• Problem statement:
The material below holds a span beginning at the line with "Even though he'd" and ending at the line with "We put up with". Quote that span exactly, both ends included, and only that span.

- Opening Delimiter -

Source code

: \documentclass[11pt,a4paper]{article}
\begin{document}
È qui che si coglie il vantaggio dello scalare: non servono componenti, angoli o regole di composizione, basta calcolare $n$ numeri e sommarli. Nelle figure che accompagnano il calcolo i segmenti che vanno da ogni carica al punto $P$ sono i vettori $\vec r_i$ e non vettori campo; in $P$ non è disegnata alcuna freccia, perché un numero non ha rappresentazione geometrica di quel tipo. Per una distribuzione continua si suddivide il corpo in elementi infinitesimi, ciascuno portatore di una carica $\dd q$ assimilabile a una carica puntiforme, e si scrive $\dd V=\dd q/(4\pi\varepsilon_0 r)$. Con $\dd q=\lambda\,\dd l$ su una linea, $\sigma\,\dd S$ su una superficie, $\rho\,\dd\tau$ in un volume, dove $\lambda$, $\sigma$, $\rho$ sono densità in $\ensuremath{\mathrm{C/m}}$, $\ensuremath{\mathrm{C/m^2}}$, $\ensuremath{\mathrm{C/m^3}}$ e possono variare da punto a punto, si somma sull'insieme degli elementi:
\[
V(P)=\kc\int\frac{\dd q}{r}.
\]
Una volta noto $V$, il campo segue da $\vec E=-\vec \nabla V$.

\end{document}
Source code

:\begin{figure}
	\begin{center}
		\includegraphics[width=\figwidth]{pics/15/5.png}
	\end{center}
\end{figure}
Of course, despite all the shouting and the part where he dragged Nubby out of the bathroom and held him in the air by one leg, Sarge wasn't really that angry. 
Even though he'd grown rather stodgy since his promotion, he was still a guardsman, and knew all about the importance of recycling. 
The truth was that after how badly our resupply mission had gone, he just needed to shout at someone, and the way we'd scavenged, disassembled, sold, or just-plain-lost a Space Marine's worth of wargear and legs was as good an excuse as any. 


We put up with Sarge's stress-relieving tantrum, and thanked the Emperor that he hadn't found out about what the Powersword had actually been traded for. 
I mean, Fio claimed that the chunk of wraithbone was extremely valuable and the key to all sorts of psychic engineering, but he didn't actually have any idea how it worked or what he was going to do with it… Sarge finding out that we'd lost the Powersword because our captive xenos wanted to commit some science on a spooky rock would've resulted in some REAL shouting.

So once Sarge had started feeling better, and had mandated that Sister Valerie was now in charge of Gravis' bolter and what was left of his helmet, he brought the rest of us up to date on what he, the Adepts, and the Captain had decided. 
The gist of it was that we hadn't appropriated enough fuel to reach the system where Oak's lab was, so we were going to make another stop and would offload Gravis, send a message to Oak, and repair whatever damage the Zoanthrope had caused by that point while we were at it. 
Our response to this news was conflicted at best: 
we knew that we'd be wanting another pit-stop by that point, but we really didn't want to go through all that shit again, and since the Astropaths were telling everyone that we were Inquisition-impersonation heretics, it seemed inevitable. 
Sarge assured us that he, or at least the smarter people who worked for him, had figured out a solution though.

- Closing Delimiter -

• Written response:
Even though he'd grown rather stodgy since his promotion, he was still a guardsman, and knew all about the importance of recycling. 
The truth was that after how badly our resupply mission had gone, he just needed to shout at someone, and the way we'd scavenged, disassembled, sold, or just-plain-lost a Space Marine's worth of wargear and legs was as good an excuse as any. 


We put up with Sarge's stress-relieving tantrum, and thanked the Emperor that he hadn't found out about what the Powersword had actually been traded for. 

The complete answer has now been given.